Last year, I asked students in my Introduction to Public Humanities course to write the syllabus. I wrote about this here: you won’t believe what happened next!

I didn’t repeat that project this year. In part, that’s because of different circumstances: teaching the fall, not the spring, means that students are new to the program, and the field. It doesn’t seem fair to ask them to design the whole course.

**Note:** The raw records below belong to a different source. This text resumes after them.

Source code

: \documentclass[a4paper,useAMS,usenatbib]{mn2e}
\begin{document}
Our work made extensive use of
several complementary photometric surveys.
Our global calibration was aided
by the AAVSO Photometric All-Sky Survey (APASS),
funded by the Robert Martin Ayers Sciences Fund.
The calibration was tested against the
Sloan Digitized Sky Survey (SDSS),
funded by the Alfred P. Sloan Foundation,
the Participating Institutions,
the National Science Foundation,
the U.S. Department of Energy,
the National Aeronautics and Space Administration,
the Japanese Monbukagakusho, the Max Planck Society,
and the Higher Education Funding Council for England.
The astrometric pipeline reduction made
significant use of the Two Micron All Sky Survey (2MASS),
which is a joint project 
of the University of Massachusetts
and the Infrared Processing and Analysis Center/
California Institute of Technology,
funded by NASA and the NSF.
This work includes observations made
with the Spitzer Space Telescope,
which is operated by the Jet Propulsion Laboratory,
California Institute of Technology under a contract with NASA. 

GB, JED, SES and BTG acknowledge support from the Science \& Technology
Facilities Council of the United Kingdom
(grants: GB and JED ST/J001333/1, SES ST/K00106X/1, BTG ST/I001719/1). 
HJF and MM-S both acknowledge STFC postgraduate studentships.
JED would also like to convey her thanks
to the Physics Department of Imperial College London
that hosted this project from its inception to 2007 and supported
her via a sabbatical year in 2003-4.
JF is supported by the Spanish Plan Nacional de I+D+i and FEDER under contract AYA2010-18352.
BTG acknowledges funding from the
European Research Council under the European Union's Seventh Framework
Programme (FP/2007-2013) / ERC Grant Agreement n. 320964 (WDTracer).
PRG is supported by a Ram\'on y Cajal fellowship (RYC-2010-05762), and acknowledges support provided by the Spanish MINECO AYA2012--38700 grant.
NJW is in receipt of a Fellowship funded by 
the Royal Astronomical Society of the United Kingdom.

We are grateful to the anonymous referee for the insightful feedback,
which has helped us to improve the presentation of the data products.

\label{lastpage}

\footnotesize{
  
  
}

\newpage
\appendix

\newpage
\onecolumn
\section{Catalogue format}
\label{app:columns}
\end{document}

And while the end result last year was fine, a number of the students were uncomfortable with the process. One student wrote, in evaluation,

“a cool opportunity and an interesting exercise, but many of us felt that since we had not read everything (or even very much) about the field of public humanities, making the syllabus was more guess-work / conforming to your recommendations than an informed decision.”
So I backed off a bit this year. I gave them a syllabus (based on last year’s; you can see it here), and asked them to work together to create the “learning outcomes” part of it. What did they want to get out of the class? In this I was inspired by Cathy Davidson’s article suggesting this, “Design Learning Outcomes to Change the World.
We did it using Davidson’s “single best trick,” slightly modified. Each student wrote their desired learning outcome on a card. They got together in groups of 5 to talk about them, and to decide on one to present to the whole class. And as a class we worked to come up with a set of learning objectives.
Here’s what we hope to get out of the course this year:
  1. Build a broad and rigorous framework for conceptualizing and evaluating work in the public humanities including an understanding of conversations and difficulties of the field in its present incarnation.
  2. How can I fit my community and other underrepresented communities into the work of public humanities beyond museums.
  3. How to engage with the community as professionals; when to take the lead, when to follow their lead; how to serve communities responsibly and effectively.
  4. Understand the historiography of public humanities; where it grew from, where it is now, and where it can go; and at each stage, reflect on what we mean when we analyze accessibility, the public and expertise.
  5. How to get our work beyond ourselves, our institutions, the academy; understanding the idea of the public or publics and how it’s changed over time; what does this mean for practice.
We’ll check back, throughout the course, to see if we’re meeting these goals.